Text: Ian David Monroe
This July, Demna Gvasalia’s Vetements will show at Paris Couture Fashion Week, alongside the likes of Chanel, Maison Margiela, and Christian Dior. The brand, well known for its anti-fashion approach, has been selected to present a collection as a guest, as well as Iris Van Herpen, J. Mendel, Francesco Scognamiglio, and Yuima Nakazato.
The title of “couture” has been used illegitimately in recent years, conflated with mass-market clothing—see Juicy Couture. But to actually be considered couture, a label must be dubbed so by the Chambre Syndicale de la Haute Couture in France, which has a list of criteria for entry: a company must have an atelier in Paris, employ at least 15 members of staff, present a collection of at least 50 original designs twice a year, construct everything by hand, and more.

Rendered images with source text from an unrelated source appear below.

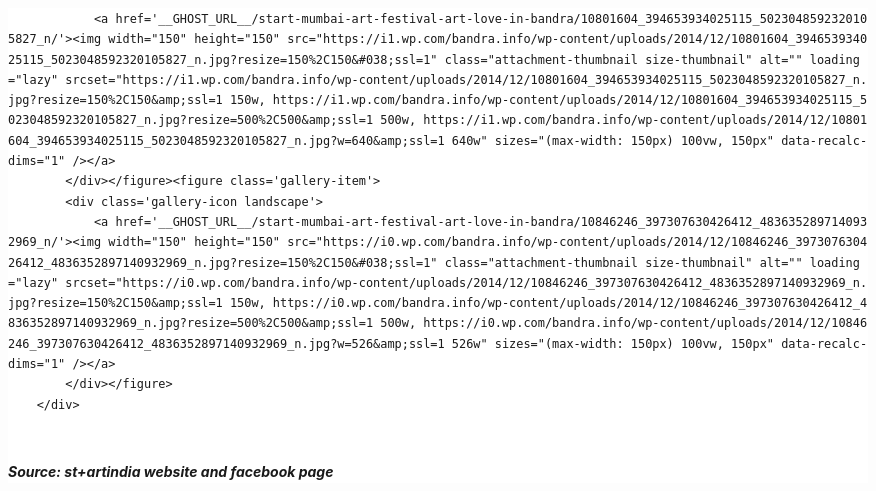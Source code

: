 				<a href='__GHOST_URL__/start-mumbai-art-festival-art-love-in-bandra/10801604_394653934025115_5023048592320105827_n/'><img width="150" height="150" src="https://i1.wp.com/bandra.info/wp-content/uploads/2014/12/10801604_394653934025115_5023048592320105827_n.jpg?resize=150%2C150&#038;ssl=1" class="attachment-thumbnail size-thumbnail" alt="" loading="lazy" srcset="https://i1.wp.com/bandra.info/wp-content/uploads/2014/12/10801604_394653934025115_5023048592320105827_n.jpg?resize=150%2C150&amp;ssl=1 150w, https://i1.wp.com/bandra.info/wp-content/uploads/2014/12/10801604_394653934025115_5023048592320105827_n.jpg?resize=500%2C500&amp;ssl=1 500w, https://i1.wp.com/bandra.info/wp-content/uploads/2014/12/10801604_394653934025115_5023048592320105827_n.jpg?w=640&amp;ssl=1 640w" sizes="(max-width: 150px) 100vw, 150px" data-recalc-dims="1" /></a>
			</div></figure><figure class='gallery-item'>
			<div class='gallery-icon landscape'>
				<a href='__GHOST_URL__/start-mumbai-art-festival-art-love-in-bandra/10846246_397307630426412_4836352897140932969_n/'><img width="150" height="150" src="https://i0.wp.com/bandra.info/wp-content/uploads/2014/12/10846246_397307630426412_4836352897140932969_n.jpg?resize=150%2C150&#038;ssl=1" class="attachment-thumbnail size-thumbnail" alt="" loading="lazy" srcset="https://i0.wp.com/bandra.info/wp-content/uploads/2014/12/10846246_397307630426412_4836352897140932969_n.jpg?resize=150%2C150&amp;ssl=1 150w, https://i0.wp.com/bandra.info/wp-content/uploads/2014/12/10846246_397307630426412_4836352897140932969_n.jpg?resize=500%2C500&amp;ssl=1 500w, https://i0.wp.com/bandra.info/wp-content/uploads/2014/12/10846246_397307630426412_4836352897140932969_n.jpg?w=526&amp;ssl=1 526w" sizes="(max-width: 150px) 100vw, 150px" data-recalc-dims="1" /></a>
			</div></figure>
		</div>
</p>
<p>&nbsp;</p>
<p><em><strong>Source: st+artindia website and facebook page</strong></em></p>



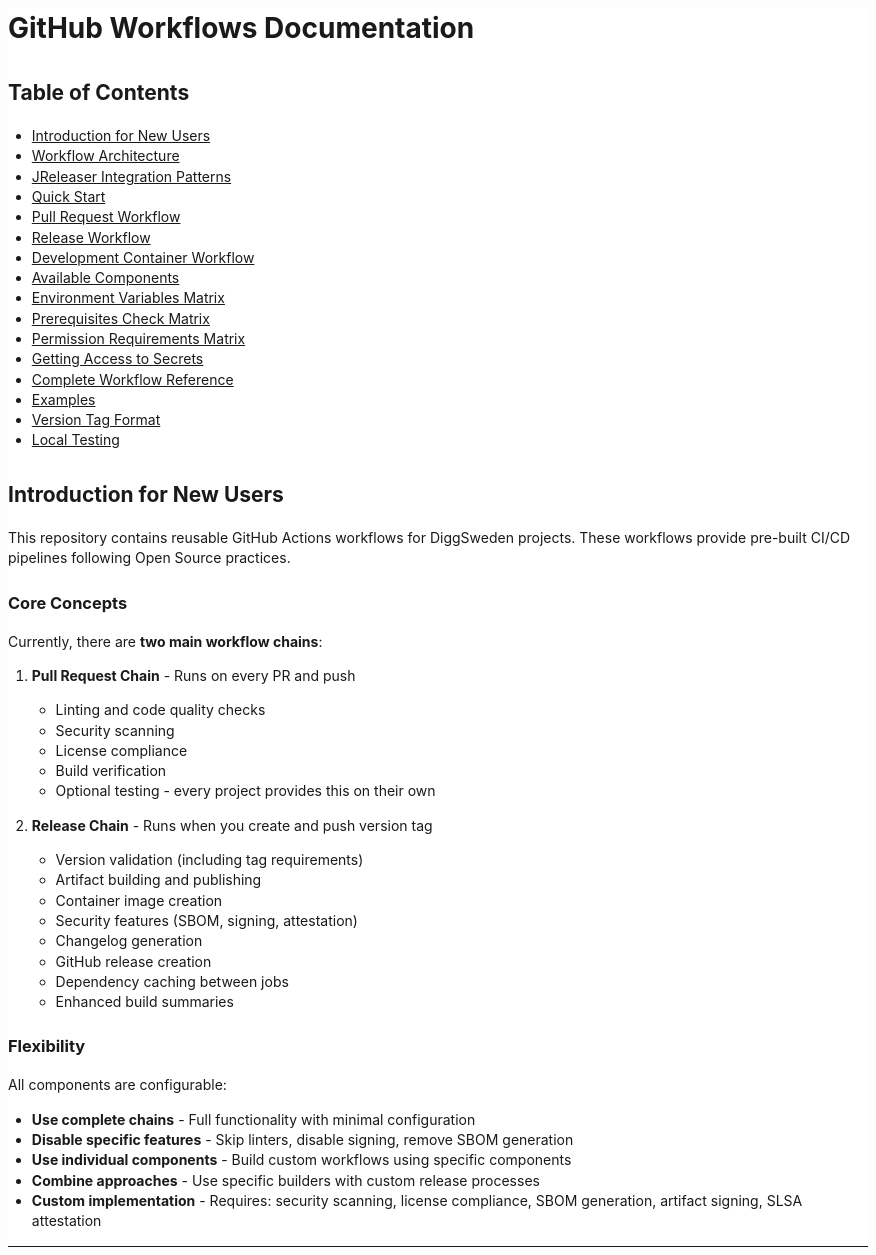 # GitHub Workflows Documentation

## Table of Contents
- [Introduction for New Users](#introduction-for-new-users)
- [Workflow Architecture](#workflow-architecture)
- [JReleaser Integration Patterns](#jreleaser-integration-patterns)
- [Quick Start](#quick-start)
- [Pull Request Workflow](#pull-request-workflow)
- [Release Workflow](#release-workflow)
- [Development Container Workflow](#development-container-workflow)
- [Available Components](#available-components)
- [Environment Variables Matrix](#environment-variables-matrix)
- [Prerequisites Check Matrix](#prerequisites-check-matrix)
- [Permission Requirements Matrix](#permission-requirements-matrix)
- [Getting Access to Secrets](#getting-access-to-secrets)
- [Complete Workflow Reference](#complete-workflow-reference)
- [Examples](#examples)
- [Version Tag Format](#version-tag-format)
- [Local Testing](#local-testing)

## Introduction for New Users

This repository contains reusable GitHub Actions workflows for DiggSweden projects. These workflows provide pre-built CI/CD pipelines following Open Source practices.

### Core Concepts

Currently, there are **two main workflow chains**:

1. **Pull Request Chain** - Runs on every PR and push
   - Linting and code quality checks
   - Security scanning
   - License compliance
   - Build verification
   - Optional testing - every project provides this on their own

2. **Release Chain** - Runs when you create and push version tag
   - Version validation (including tag requirements)
   - Artifact building and publishing
   - Container image creation
   - Security features (SBOM, signing, attestation)
   - Changelog generation
   - GitHub release creation
   - Dependency caching between jobs
   - Enhanced build summaries

### Flexibility

All components are configurable:
- **Use complete chains** - Full functionality with minimal configuration
- **Disable specific features** - Skip linters, disable signing, remove SBOM generation
- **Use individual components** - Build custom workflows using specific components
- **Combine approaches** - Use specific builders with custom release processes
- **Custom implementation** - Requires: security scanning, license compliance, SBOM generation, artifact signing, SLSA attestation

---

It is these strict guidelines that make Vetements’s guest invitation such a surprise. The brands mass appeal—despite the $750+ price tags—is unrivaled in the current sartorial landscape, which has placed considerable interest in the absorption of streetwear aesthetics. Will Vetements churn out a couture collection of hoodies and t-shirts? Potentially, which would certainly be a provocative twist to their subversive inclinations, a complete coup of fashion’s pinnacle. Even if they don’t, the invite is a strong showing of an historic institution’s willingness to embrace modernism. And perhaps an early indication that Gvasalia could bring Balenciaga—where he also holds the title of Creative Director—back into the couture fold.